Begin at the line below that has "- [x] Reconexión" and stop after the line that has "### Para Compradores". Please restate only those lines, word for word.
___ EXTRACTED INFORMATION ___
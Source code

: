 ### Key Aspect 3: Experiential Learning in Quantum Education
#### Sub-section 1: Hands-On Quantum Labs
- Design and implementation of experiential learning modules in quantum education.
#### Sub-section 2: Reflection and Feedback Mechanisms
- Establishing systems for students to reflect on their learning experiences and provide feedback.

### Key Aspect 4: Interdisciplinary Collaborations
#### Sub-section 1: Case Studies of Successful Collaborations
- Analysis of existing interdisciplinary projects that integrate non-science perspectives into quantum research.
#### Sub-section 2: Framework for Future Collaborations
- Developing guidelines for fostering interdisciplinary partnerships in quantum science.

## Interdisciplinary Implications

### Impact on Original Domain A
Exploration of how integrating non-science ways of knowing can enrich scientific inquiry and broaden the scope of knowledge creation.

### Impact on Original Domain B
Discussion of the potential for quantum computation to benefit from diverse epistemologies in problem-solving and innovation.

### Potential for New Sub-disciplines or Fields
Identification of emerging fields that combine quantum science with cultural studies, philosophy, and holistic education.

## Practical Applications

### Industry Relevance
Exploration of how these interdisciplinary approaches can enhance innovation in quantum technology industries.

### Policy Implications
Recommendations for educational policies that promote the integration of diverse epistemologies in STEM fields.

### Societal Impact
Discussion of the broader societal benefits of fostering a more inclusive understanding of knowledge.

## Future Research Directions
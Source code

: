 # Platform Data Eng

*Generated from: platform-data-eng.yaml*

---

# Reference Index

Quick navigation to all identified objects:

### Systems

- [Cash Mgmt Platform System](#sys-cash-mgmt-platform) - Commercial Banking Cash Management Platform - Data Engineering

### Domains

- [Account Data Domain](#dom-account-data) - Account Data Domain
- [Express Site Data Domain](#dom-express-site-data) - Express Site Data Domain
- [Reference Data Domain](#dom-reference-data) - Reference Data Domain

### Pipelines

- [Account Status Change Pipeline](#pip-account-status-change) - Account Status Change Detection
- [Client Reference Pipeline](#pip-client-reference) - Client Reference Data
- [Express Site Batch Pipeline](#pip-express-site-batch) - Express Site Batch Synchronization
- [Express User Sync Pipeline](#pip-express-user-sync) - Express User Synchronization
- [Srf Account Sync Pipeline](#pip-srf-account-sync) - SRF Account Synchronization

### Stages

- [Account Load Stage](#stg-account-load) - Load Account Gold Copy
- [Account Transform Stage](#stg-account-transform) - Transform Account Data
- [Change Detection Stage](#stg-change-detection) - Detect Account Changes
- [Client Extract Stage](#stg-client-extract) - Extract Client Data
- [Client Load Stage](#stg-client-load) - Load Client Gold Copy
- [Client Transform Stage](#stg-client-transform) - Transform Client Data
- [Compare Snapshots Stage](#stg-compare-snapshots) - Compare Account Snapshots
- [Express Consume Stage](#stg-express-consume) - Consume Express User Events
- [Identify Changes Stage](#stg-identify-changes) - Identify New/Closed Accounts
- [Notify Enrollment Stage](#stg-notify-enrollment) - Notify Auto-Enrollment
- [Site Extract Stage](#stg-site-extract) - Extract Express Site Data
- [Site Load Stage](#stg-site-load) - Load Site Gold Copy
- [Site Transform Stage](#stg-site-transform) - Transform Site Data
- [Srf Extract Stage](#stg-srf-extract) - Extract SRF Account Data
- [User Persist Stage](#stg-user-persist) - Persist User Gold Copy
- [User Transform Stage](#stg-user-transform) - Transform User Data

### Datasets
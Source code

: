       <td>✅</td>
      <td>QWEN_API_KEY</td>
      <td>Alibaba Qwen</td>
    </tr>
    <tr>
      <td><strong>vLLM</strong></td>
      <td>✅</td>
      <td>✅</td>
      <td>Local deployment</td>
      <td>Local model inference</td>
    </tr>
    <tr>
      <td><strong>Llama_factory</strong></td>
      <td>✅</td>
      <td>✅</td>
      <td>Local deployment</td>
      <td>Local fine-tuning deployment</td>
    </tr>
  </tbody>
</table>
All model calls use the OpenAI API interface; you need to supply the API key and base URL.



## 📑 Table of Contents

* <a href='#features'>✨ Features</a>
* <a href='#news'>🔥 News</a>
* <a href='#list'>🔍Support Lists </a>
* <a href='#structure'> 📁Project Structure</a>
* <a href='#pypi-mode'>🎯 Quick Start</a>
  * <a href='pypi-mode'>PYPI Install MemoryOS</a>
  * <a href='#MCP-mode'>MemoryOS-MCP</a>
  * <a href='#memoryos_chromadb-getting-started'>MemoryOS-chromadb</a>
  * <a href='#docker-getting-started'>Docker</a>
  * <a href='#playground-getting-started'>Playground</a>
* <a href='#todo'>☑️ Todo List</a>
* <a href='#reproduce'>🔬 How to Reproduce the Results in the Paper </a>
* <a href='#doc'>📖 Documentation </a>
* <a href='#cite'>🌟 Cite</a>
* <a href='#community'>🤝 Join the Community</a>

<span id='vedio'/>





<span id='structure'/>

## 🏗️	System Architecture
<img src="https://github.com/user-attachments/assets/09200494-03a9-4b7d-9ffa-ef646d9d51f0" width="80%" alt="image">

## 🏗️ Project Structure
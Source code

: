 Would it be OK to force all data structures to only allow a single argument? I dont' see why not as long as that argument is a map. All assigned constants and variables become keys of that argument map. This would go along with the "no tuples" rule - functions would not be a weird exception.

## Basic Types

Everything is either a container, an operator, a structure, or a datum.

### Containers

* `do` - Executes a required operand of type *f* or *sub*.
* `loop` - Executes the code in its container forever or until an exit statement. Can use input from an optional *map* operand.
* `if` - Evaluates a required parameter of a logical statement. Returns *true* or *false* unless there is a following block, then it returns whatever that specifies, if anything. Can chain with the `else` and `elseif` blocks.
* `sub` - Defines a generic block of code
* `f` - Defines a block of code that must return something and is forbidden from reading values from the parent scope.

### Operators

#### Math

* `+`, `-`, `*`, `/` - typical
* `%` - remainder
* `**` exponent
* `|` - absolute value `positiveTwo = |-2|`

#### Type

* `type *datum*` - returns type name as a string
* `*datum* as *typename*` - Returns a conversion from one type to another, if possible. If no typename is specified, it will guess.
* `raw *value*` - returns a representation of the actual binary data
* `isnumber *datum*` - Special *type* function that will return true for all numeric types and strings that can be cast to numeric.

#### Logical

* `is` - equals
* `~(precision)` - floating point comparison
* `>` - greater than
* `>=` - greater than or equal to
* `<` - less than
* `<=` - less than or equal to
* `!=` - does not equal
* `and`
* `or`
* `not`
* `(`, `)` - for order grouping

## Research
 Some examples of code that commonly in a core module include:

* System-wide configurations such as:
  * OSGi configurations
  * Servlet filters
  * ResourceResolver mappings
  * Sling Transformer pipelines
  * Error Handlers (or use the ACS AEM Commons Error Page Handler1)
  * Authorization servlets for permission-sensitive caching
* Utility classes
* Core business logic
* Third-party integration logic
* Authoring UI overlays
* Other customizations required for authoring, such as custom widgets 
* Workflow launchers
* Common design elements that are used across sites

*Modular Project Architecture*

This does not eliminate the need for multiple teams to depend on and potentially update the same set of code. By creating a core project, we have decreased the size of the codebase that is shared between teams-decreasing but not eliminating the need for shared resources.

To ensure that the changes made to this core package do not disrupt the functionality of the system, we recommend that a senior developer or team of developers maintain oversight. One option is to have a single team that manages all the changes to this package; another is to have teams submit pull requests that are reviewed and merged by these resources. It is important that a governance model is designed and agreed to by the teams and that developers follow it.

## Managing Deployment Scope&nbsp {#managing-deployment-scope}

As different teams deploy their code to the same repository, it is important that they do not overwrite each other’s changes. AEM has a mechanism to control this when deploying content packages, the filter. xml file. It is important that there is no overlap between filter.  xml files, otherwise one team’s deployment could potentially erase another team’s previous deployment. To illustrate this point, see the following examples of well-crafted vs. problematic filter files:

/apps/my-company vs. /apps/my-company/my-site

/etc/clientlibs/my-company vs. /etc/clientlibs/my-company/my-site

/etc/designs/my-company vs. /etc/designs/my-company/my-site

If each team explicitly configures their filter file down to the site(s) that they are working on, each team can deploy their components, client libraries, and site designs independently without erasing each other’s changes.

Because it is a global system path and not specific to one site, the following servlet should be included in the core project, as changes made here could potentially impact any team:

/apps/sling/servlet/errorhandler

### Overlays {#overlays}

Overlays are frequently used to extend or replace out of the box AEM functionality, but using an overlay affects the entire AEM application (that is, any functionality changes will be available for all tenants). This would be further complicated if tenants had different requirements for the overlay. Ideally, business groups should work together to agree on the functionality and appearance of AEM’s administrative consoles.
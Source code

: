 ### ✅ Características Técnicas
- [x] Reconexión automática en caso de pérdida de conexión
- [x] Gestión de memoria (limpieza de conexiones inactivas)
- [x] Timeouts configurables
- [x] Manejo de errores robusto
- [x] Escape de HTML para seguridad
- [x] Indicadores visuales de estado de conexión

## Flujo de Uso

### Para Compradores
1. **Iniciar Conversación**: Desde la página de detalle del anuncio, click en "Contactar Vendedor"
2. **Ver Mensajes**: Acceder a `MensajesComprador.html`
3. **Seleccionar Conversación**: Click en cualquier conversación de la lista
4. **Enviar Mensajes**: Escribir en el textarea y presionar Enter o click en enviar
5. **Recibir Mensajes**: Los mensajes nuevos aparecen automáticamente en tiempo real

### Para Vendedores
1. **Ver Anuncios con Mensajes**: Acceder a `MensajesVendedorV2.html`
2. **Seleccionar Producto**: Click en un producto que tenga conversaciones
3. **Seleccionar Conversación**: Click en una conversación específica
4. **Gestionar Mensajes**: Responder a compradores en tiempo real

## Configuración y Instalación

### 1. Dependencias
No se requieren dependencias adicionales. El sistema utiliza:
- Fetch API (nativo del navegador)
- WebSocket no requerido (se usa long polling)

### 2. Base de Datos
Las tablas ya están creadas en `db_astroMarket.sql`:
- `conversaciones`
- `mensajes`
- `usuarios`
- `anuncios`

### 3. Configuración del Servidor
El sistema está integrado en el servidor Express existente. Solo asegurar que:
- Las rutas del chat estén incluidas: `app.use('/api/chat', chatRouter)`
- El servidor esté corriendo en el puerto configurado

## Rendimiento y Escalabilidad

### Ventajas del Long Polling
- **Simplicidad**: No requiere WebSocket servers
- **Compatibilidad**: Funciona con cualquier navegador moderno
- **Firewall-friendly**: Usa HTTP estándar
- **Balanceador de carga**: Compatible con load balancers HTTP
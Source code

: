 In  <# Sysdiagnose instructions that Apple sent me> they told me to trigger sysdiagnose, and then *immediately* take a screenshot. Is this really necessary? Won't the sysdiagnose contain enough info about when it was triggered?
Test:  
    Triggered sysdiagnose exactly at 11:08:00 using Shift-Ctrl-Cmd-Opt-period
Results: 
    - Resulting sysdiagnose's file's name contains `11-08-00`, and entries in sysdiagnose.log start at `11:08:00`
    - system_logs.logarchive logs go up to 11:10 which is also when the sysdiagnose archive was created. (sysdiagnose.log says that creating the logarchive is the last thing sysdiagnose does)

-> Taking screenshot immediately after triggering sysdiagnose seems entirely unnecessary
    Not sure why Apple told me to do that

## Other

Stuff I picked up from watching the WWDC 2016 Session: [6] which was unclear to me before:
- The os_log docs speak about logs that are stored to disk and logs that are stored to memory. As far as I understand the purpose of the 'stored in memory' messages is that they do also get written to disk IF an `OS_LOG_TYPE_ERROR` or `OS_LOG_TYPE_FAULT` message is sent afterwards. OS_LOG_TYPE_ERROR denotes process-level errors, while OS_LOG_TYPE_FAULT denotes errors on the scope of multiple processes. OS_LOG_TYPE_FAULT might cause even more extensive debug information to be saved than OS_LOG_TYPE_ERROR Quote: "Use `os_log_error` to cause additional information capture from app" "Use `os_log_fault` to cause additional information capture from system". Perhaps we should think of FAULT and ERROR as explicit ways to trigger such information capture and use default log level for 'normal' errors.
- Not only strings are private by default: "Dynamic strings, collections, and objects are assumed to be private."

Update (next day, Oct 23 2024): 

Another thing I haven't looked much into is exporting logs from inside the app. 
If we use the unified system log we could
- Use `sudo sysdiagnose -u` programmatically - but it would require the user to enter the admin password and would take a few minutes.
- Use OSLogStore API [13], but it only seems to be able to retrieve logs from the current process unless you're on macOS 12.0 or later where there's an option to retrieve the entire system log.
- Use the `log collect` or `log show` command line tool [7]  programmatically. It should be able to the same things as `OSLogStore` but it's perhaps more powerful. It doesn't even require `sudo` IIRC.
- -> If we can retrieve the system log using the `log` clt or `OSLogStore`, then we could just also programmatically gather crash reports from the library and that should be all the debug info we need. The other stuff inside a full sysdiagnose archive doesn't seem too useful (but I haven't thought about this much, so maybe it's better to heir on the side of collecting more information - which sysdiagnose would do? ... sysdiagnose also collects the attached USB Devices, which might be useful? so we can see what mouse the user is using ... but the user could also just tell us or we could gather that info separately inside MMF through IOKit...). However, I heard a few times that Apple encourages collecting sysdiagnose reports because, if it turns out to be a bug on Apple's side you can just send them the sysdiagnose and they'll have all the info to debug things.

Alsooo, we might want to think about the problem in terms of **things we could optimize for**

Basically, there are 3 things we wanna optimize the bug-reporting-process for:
___
■ OUTPUT:
- [x] Reconexión automática en caso de pérdida de conexión
- [x] Gestión de memoria (limpieza de conexiones inactivas)
- [x] Timeouts configurables
- [x] Manejo de errores robusto
- [x] Escape de HTML para seguridad
- [x] Indicadores visuales de estado de conexión

## Flujo de Uso

### Para Compradores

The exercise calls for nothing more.